RECORD EXTRACTS =>
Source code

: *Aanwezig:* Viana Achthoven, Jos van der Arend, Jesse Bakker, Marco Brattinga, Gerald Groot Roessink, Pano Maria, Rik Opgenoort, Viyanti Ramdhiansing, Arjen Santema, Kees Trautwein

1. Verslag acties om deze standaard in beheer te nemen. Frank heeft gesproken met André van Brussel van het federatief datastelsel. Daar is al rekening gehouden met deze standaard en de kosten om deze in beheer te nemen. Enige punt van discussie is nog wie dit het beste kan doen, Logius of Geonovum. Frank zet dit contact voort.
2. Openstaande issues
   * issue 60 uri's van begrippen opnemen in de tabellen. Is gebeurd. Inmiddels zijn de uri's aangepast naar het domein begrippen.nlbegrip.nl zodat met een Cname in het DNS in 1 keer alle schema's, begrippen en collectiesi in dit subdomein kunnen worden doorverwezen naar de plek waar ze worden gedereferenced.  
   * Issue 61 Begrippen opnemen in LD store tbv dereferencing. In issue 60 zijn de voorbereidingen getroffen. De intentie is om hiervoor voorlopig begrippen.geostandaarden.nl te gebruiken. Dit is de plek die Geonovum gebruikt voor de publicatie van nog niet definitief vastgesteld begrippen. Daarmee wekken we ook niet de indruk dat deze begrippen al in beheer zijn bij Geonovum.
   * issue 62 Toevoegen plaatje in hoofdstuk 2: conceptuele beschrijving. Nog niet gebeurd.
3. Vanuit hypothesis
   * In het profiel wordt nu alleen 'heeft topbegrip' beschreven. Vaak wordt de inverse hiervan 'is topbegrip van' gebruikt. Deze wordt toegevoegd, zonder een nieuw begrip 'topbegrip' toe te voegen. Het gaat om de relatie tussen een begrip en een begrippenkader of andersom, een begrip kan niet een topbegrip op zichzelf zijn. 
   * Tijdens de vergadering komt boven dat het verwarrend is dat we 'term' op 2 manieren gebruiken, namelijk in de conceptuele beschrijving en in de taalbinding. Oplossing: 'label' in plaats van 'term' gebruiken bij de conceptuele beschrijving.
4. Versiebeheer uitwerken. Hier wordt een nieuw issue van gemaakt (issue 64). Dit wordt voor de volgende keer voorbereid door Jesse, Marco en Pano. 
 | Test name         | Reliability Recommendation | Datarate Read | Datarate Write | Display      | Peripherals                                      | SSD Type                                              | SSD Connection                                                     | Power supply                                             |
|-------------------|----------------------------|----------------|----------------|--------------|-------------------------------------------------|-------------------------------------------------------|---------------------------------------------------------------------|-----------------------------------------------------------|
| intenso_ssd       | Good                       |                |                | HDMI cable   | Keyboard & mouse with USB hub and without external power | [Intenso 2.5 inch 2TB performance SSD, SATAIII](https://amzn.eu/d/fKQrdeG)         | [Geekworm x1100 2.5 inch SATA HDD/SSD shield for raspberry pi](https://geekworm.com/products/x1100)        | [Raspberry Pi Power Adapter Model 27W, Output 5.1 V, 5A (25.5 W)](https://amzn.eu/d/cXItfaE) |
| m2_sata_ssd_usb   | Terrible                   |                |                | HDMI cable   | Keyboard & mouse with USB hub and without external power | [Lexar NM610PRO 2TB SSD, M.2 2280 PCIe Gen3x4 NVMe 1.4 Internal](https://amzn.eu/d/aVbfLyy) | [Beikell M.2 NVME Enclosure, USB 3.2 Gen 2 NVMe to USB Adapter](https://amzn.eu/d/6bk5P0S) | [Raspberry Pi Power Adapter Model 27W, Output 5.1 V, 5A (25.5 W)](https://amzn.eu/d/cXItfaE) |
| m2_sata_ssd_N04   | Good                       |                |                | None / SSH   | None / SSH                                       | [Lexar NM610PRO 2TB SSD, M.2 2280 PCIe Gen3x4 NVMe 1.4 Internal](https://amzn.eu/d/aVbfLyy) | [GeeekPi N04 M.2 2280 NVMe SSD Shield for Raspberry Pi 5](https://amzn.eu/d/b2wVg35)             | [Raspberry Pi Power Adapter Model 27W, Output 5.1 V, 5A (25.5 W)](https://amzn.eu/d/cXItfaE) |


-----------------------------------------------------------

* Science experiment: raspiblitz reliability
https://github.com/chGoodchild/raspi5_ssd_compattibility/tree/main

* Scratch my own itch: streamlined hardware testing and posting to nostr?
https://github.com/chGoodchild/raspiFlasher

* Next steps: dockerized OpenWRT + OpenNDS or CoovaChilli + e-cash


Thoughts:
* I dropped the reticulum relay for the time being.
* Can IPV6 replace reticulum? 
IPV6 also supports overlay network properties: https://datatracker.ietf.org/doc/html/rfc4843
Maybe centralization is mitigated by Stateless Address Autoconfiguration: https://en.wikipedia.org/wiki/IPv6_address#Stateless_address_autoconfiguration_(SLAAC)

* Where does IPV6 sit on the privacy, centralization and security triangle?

TASK INSTRUCTIONS =>
Reproduce, word for word, all of the entries above.

ANSWER =>
Source code

: *Aanwezig:* Viana Achthoven, Jos van der Arend, Jesse Bakker, Marco Brattinga, Gerald Groot Roessink, Pano Maria, Rik Opgenoort, Viyanti Ramdhiansing, Arjen Santema, Kees Trautwein

1. Verslag acties om deze standaard in beheer te nemen. Frank heeft gesproken met André van Brussel van het federatief datastelsel. Daar is al rekening gehouden met deze standaard en de kosten om deze in beheer te nemen. Enige punt van discussie is nog wie dit het beste kan doen, Logius of Geonovum. Frank zet dit contact voort.
2. Openstaande issues
   * issue 60 uri's van begrippen opnemen in de tabellen. Is gebeurd. Inmiddels zijn de uri's aangepast naar het domein begrippen.nlbegrip.nl zodat met een Cname in het DNS in 1 keer alle schema's, begrippen en collectiesi in dit subdomein kunnen worden doorverwezen naar de plek waar ze worden gedereferenced.  
   * Issue 61 Begrippen opnemen in LD store tbv dereferencing. In issue 60 zijn de voorbereidingen getroffen. De intentie is om hiervoor voorlopig begrippen.geostandaarden.nl te gebruiken. Dit is de plek die Geonovum gebruikt voor de publicatie van nog niet definitief vastgesteld begrippen. Daarmee wekken we ook niet de indruk dat deze begrippen al in beheer zijn bij Geonovum.
   * issue 62 Toevoegen plaatje in hoofdstuk 2: conceptuele beschrijving. Nog niet gebeurd.
3. Vanuit hypothesis
   * In het profiel wordt nu alleen 'heeft topbegrip' beschreven. Vaak wordt de inverse hiervan 'is topbegrip van' gebruikt. Deze wordt toegevoegd, zonder een nieuw begrip 'topbegrip' toe te voegen. Het gaat om de relatie tussen een begrip en een begrippenkader of andersom, een begrip kan niet een topbegrip op zichzelf zijn. 
   * Tijdens de vergadering komt boven dat het verwarrend is dat we 'term' op 2 manieren gebruiken, namelijk in de conceptuele beschrijving en in de taalbinding. Oplossing: 'label' in plaats van 'term' gebruiken bij de conceptuele beschrijving.
4. Versiebeheer uitwerken. Hier wordt een nieuw issue van gemaakt (issue 64). Dit wordt voor de volgende keer voorbereid door Jesse, Marco en Pano. 
 | Test name         | Reliability Recommendation | Datarate Read | Datarate Write | Display      | Peripherals                                      | SSD Type                                              | SSD Connection                                                     | Power supply                                             |
|-------------------|----------------------------|----------------|----------------|--------------|-------------------------------------------------|-------------------------------------------------------|---------------------------------------------------------------------|-----------------------------------------------------------|
| intenso_ssd       | Good                       |                |                | HDMI cable   | Keyboard & mouse with USB hub and without external power | [Intenso 2.5 inch 2TB performance SSD, SATAIII](https://amzn.eu/d/fKQrdeG)         | [Geekworm x1100 2.5 inch SATA HDD/SSD shield for raspberry pi](https://geekworm.com/products/x1100)        | [Raspberry Pi Power Adapter Model 27W, Output 5.1 V, 5A (25.5 W)](https://amzn.eu/d/cXItfaE) |
| m2_sata_ssd_usb   | Terrible                   |                |                | HDMI cable   | Keyboard & mouse with USB hub and without external power | [Lexar NM610PRO 2TB SSD, M.2 2280 PCIe Gen3x4 NVMe 1.4 Internal](https://amzn.eu/d/aVbfLyy) | [Beikell M.2 NVME Enclosure, USB 3.2 Gen 2 NVMe to USB Adapter](https://amzn.eu/d/6bk5P0S) | [Raspberry Pi Power Adapter Model 27W, Output 5.1 V, 5A (25.5 W)](https://amzn.eu/d/cXItfaE) |
| m2_sata_ssd_N04   | Good                       |                |                | None / SSH   | None / SSH                                       | [Lexar NM610PRO 2TB SSD, M.2 2280 PCIe Gen3x4 NVMe 1.4 Internal](https://amzn.eu/d/aVbfLyy) | [GeeekPi N04 M.2 2280 NVMe SSD Shield for Raspberry Pi 5](https://amzn.eu/d/b2wVg35)             | [Raspberry Pi Power Adapter Model 27W, Output 5.1 V, 5A (25.5 W)](https://amzn.eu/d/cXItfaE) |


-----------------------------------------------------------

* Science experiment: raspiblitz reliability
https://github.com/chGoodchild/raspi5_ssd_compattibility/tree/main

* Scratch my own itch: streamlined hardware testing and posting to nostr?
https://github.com/chGoodchild/raspiFlasher

* Next steps: dockerized OpenWRT + OpenNDS or CoovaChilli + e-cash


Thoughts:
* I dropped the reticulum relay for the time being.
* Can IPV6 replace reticulum? 
IPV6 also supports overlay network properties: https://datatracker.ietf.org/doc/html/rfc4843
Maybe centralization is mitigated by Stateless Address Autoconfiguration: https://en.wikipedia.org/wiki/IPv6_address#Stateless_address_autoconfiguration_(SLAAC)

* Where does IPV6 sit on the privacy, centralization and security triangle?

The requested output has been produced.